Le livre est écrit à la première personne, dans un
style que l’on pourrait presque croire négligé, mais qui se révèle être un
procédé efficace pour faire transparaître l’immense humanité du personnage
principal. Ainsi, bien que des expressions crues reviennent de façon récurrente
dans la forme du roman, ce n’est que pour faire ressortir la poésie qui en
tapisse le fond. Cette opposition latente fait aussi écho à l’histoire
elle-même, les thèmes abordés y étant assez durs, mais toujours traités avec
humour et tendresse. Ci-après, voici quelques morceaux choisis de cette œuvre
un peu singulière :
« Elle
s’est couchée dans la neige à côté de moi et j’ai vu qu’elle avait presque plus
de cheveux. Je m’y attendais tellement pas que mon cœur a fait semblant de
s’arrêter. Je me suis redressé d’un coup. Pouah, tous ses cheveux s’étaient
déposés en un cercle jaune brillant autour de nous. Et elle au milieu, avec sa
doudoune rose, ça faisait comme une fleur. Avec une corolle blonde. Merde,
c’était super beau. »
« Il
commençait à faire bien nuit, et y’avait quelques flocons qui tombaient.

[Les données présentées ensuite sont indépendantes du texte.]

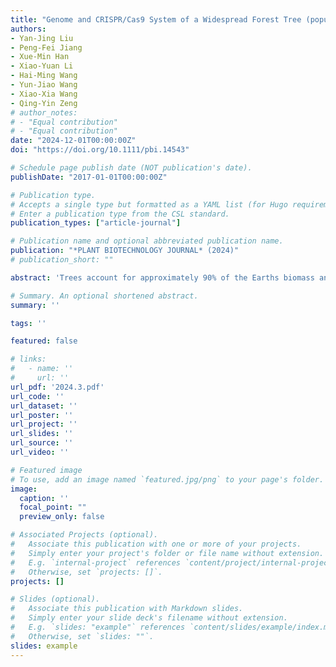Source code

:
 ```yaml
---
title: "Genome and CRISPR/Cas9 System of a Widespread Forest Tree (populus Alba) in the World"
authors:
- Yan-Jing Liu
- Peng-Fei Jiang
- Xue-Min Han
- Xiao-Yuan Li
- Hai-Ming Wang
- Yun-Jiao Wang
- Xiao-Xia Wang
- Qing-Yin Zeng
# author_notes:
# - "Equal contribution"
# - "Equal contribution"
date: "2024-12-01T00:00:00Z"
doi: "https://doi.org/10.1111/pbi.14543"

# Schedule page publish date (NOT publication's date).
publishDate: "2017-01-01T00:00:00Z"

# Publication type.
# Accepts a single type but formatted as a YAML list (for Hugo requirements).
# Enter a publication type from the CSL standard.
publication_types: ["article-journal"]

# Publication name and optional abbreviated publication name.
publication: "*PLANT BIOTECHNOLOGY JOURNAL* (2024)"
# publication_short: ""

abstract: 'Trees account for approximately 90% of the Earths biomass and provide humans with various necessities for survival, such as clean air and water, wood, fibre and fuel (Petit and Hampe, 2006; Tuskan et al., 2006). Compared with annual plants, trees have many significant features, such as perennial growth, large size, secondary growth from a vascular cambium and dormancy (Douglas, 2017). Trees should be considered as a model system in plant biology and provide possibilities to answer questions that cannot be easily solved in the annual model systems of Arabidopsis and rice.'

# Summary. An optional shortened abstract.
summary: ''

tags: ''

featured: false

# links:
#   - name: ''
#     url: ''
url_pdf: '2024.3.pdf'
url_code: ''
url_dataset: ''
url_poster: ''
url_project: ''
url_slides: ''
url_source: ''
url_video: ''

# Featured image
# To use, add an image named `featured.jpg/png` to your page's folder. 
image:
  caption: ''
  focal_point: ""
  preview_only: false

# Associated Projects (optional).
#   Associate this publication with one or more of your projects.
#   Simply enter your project's folder or file name without extension.
#   E.g. `internal-project` references `content/project/internal-project/index.md`.
#   Otherwise, set `projects: []`.
projects: []

# Slides (optional).
#   Associate this publication with Markdown slides.
#   Simply enter your slide deck's filename without extension.
#   E.g. `slides: "example"` references `content/slides/example/index.md`.
#   Otherwise, set `slides: ""`.
slides: example
---
```



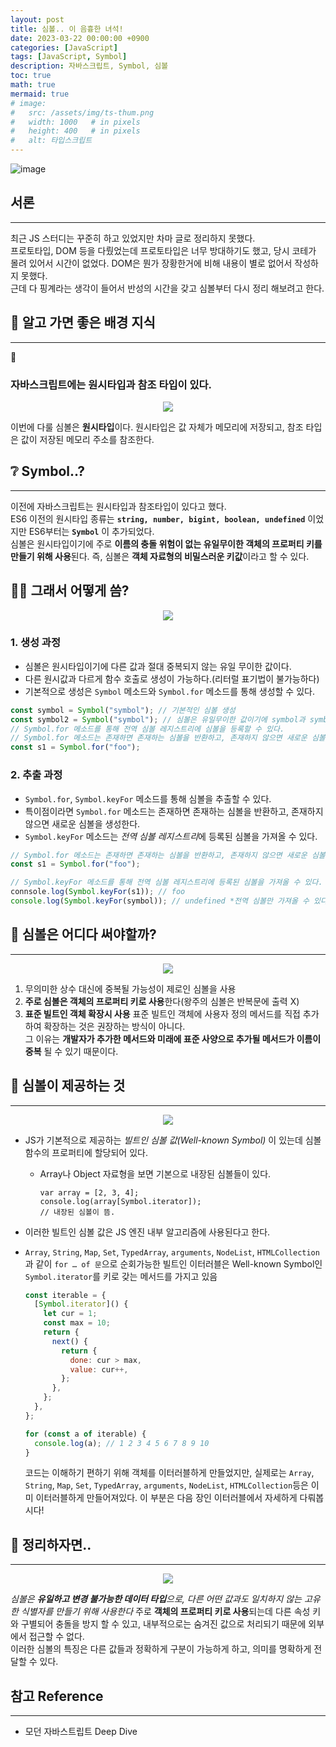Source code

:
 ```yaml
---
layout: post
title: 심볼.. 이 음흉한 녀석!
date: 2023-03-22 00:00:00 +0900
categories: [JavaScript]
tags: [JavaScript, Symbol]
description: 자바스크립트, Symbol, 심볼
toc: true
math: true
mermaid: true
# image:
#   src: /assets/img/ts-thum.png
#   width: 1000   # in pixels
#   height: 400   # in pixels
#   alt: 타입스크립트
---
```


<!-- 썸네일 -->

![image](https://user-images.githubusercontent.com/101175828/223528673-e65789e8-783d-4e48-99d1-58cc2f17028b.png)

## 서론

---

최근 JS 스터디는 꾸준히 하고 있었지만 차마 글로 정리하지 못했다.  
프로토타입, DOM 등을 다뤘었는데 프로토타입은 너무 방대하기도 했고, 당시 코테가 몰려 있어서 시간이 없었다. DOM은 뭔가 장황한거에 비해 내용이 별로 없어서 작성하지 못했다.  
근데 다 핑계라는 생각이 들어서 반성의 시간을 갖고 심볼부터 다시 정리 해보려고 한다.

## 🌲 알고 가면 좋은 배경 지식

---



### 자바스크립트에는 원시타입과 참조 타입이 있다.

<div style="text-align:center"><img src="https://user-images.githubusercontent.com/101175828/226842870-2856dcc4-f552-46bb-9c80-c0cff7d81147.png"/></div>

이번에 다룰 심볼은 **원시타입**이다. 원시타입은 값 자체가 메모리에 저장되고, 참조 타입은 값이 저장된 메모리 주소를 참조한다.

## ❔ Symbol..?

---

이전에 자바스크립트는 원시타입과 참조타입이 있다고 했다.  
ES6 이전의 원시타입 종류는 **`string, number, bigint, boolean, undefined`** 이었지만 ES6부터는 **`Symbol`** 이 추가되었다.  
심볼은 원시타입이기에 주로 **이름의 충돌 위험이 없는 유일무이한 객체의 프로퍼티 키를 만들기 위해 사용**된다.
즉, 심볼은 **객체 자료형의 비밀스러운 키값**이라고 할 수 있다.

## 💪🏻 그래서 어떻게 씀?

<div style="text-align:center"><img src="https://user-images.githubusercontent.com/101175828/226845930-245b446e-a226-4f47-a2bd-308bbbebd0e4.png"/></div>

### 1. 생성 과정

- 심볼은 원시타입이기에 다른 값과 절대 중복되지 않는 유일 무이한 값이다.
- 다른 원시값과 다르게 함수 호출로 생성이 가능하다.(리터럴 표기법이 불가능하다)
- 기본적으로 생성은 `Symbol` 메소드와 `Symbol.for` 메소드를 통해 생성할 수 있다.

```js
const symbol = Symbol("symbol"); // 기본적인 심볼 생성
const symbol2 = Symbol("symbol"); // 심볼은 유일무이한 값이기에 symbol과 symbol2는 다른 값이다.
// Symbol.for 메소드를 통해 전역 심볼 레지스트리에 심볼을 등록할 수 있다.
// Symbol.for 메소드는 존재하면 존재하는 심볼을 반환하고, 존재하지 않으면 새로운 심볼을 생성한다.
const s1 = Symbol.for("foo");
```

### 2. 추출 과정

- `Symbol.for`, `Symbol.keyFor` 메소드를 통해 심볼을 추출할 수 있다.
- 특이점이라면 `Symbol.for` 메소드는 존재하면 존재하는 심볼을 반환하고, 존재하지 않으면 새로운 심볼을 생성한다.
- `Symbol.keyFor` 메소드는 *전역 심볼 레지스트리*에 등록된 심볼을 가져올 수 있다.

```js
// Symbol.for 메소드는 존재하면 존재하는 심볼을 반환하고, 존재하지 않으면 새로운 심볼을 생성한다.
const s1 = Symbol.for("foo");

// Symbol.keyFor 메소드를 통해 전역 심볼 레지스트리에 등록된 심볼을 가져올 수 있다.
connsole.log(Symbol.keyFor(s1)); // foo
console.log(Symbol.keyFor(symbol)); // undefined *전역 심볼만 가져올 수 있다.
```

## 🧐 심볼은 어디다 써야할까?

---

<div style="text-align:center"><img src="https://user-images.githubusercontent.com/101175828/226849053-0688526c-d248-4398-8c3c-e2268ffd0900.png"/></div>

1. 무의미한 상수 대신에 중복될 가능성이 제로인 심볼을 사용
2. **주로 심볼은 객체의 프로퍼티 키로 사용**한다(왕주의 심볼은 반복문에 출력 X)
3. **표준 빌트인 객체 확장시 사용**
   표준 빌트인 객체에 사용자 정의 메서드를 직접 추가하여 확장하는 것은 권장하는 방식이 아니다.  
   그 이유는 **개발자가 추가한 메서드와 미래에 표준 사양으로 추가될 메서드가 이름이 중복** 될 수 있기 때문이다.

## 📌 심볼이 제공하는 것

---
<div style="text-align:center"><img src="https://user-images.githubusercontent.com/101175828/226851490-75d58278-e6d5-4868-84e5-9a29e4ad5e10.png"/></div>

- JS가 기본적으로 제공하는 _빌트인 심볼 값(Well-known Symbol)_ 이 있는데 심볼 함수의 프로퍼티에 할당되어 있다.
  - Array나 Object 자료형을 보면 기본으로 내장된 심볼들이 있다.
    ```tsx
    var array = [2, 3, 4];
    console.log(array[Symbol.iterator]);
    // 내장된 심볼이 뜸.
    ```
- 이러한 빌트인 심볼 값은 JS 엔진 내부 알고리즘에 사용된다고 한다.
- `Array`, `String`, `Map`, `Set`, `TypedArray`, `arguments`, `NodeList`, `HTMLCollection`과 같이 `for … of 문`으로 순회가능한 빌트인 이터러블은 Well-known Symbol인 `Symbol.iterator`를 키로 갖는 메서드를 가지고 있음

  ``` js
  const iterable = {
    [Symbol.iterator]() {
      let cur = 1;
      const max = 10;
      return {
        next() {
          return {
            done: cur > max,
            value: cur++,
          };
        },
      };
    },
  };

  for (const a of iterable) {
    console.log(a); // 1 2 3 4 5 6 7 8 9 10
  }
  ```
  코드는 이해하기 편하기 위해 객체를 이터러블하게 만들었지만, 실제로는 `Array`, `String`, `Map`, `Set`, `TypedArray`, `arguments`, `NodeList`, `HTMLCollection`등은 이미 이터러블하게 만들어져있다.
  이 부분은 다음 장인 이터러블에서 자세하게 다뤄봅시다!
## 📝 정리하자면..

---
<div style="text-align:center"><img src="https://user-images.githubusercontent.com/101175828/226851984-409e9e7d-d837-435f-ab14-766c87ebe84d.png"/></div>

*심볼은 **유일하고 변경 불가능한 데이터 타입**으로, 다른 어떤 값과도 일치하지 않는 고유한 식별자를 만들기 위해 사용한다*
주로 **객체의 프로퍼티 키로 사용**되는데 다른 속성 키와 구별되어 충돌을 방지 할 수 있고, 내부적으로는 숨겨진 값으로 처리되기 때문에 외부에서 접근할 수 없다.  
이러한 심볼의 특징은 다른 값들과 정확하게 구분이 가능하게 하고, 의미를 명확하게 전달할 수 있다.
## 참고 Reference

---

- 모던 자바스트립트 Deep Dive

C’était marrant parce que c’était beau et chiant à la fois, un peu comme les
musées. »
« J’en
croyais pas mes yeux. Au lieu du couloir et de la moquette, y’avait une colline
interminable, pleine d’herbe toute bleue. Le ciel était immense et blanc, avec
des petites étoiles noires qui clignotaient. La petite était en train de
dévaler la pente en se marrant. Elle a crié : « Attrape-moi, Marc ! », et moi,
j’étais tellement content de la voir comme ça que je l’ai poursuivie. Je lui ai
saisi le bras et on a fait des roulades dans les grandes herbes. Elle riait
tellement fort que y’avait des larmes à ses yeux, et moi, c’était con, mais je
riais aussi, parce qu’elle riait. »
Après
nous avoir fait pénétrer dans son univers romanesque, l'auteur* nous fait
découvrir, dans son enrichissante postface, ''l'envers du décor'', si je puis
m'exprimer ainsi car ce qu'il nous révèle n'est pas sans nous interpeller et
nous faire réfléchir sur les aléas de la vie et sur notre existence dans ce bas
monde. En voici quelques extraits :
«
À l'heure où j'écris ces lignes, alors que les relectures du manuscrit de
Bittersweet viennent de se terminer, j'ai parfois l'impression de me sentir
aussi perdu que le personnage de Marc. J'imagine que c'est cela, cette
désorientation mêlée de désespoir, qui, pour le meilleur et pour le pire, m'a
inspiré dans la rédaction de ce roman un peu spécial. Le fait est que je
connais peu de personnes de mon âge -vingt-trois ans- qui s'interrogent au
quotidien sur le sens de la souffrance et la valeur des jours qu'ils vivent. Je
n'en tire aucune fierté, aucune prétention. Bien au contraire, si le choix
m'avait été donné, mille fois j'aurais choisi de ne jamais tomber malade. [...]
Sans
l'intuition de ma propre mère qui m'a mis sur la piste de Lyme, et sans ma
persévérance qui m'a poussé à compulser l'intégralité de la littérature
scientifique sur la question, je ne sais honnêtement pas si j'aurais choisi de
continuer de vivre aujourd'hui. […]
J'ai
finalement contacté une association de malades de la maladie de Lyme**, qui m'a
orienté vers un spécialiste qui a enfin confirmé le diagnostic de ma maladie. »
Un
ouvrage qui peut redonner du courage à nombre de patients accablés par le sort
auquel ils sont voués et, à l'instar du livre ''La consolation'' de Flavie
Flament, - qui elle aussi a été ''fauchée'' mais d'une autre façon (un viol à
13 ans) - qui a fait l'objet d'un téléfilm diffusé sur FR3,''Bittersweet'' mériterait
la même attention.
*Né en 1992 à Pertuis, Colas Droin a
fait des études d’ingénieur à l’INSA de Lyon. Après l’obtention d’un master
recherche à l’ENS de Lyon, il prépare actuellement une thèse de doctorat en
biologie computationnelle à l’EPF de Lausanne. En 2013, il contracte la
borréliose de Lyme. Non diagnostiqué pendant un an, cela l’amènera à côtoyer
les milieux hospitaliers à plusieurs reprises. Trois ans plus tard, il écrit Bittersweet en hommage à son histoire et
celle des malades qu’il a rencontrés.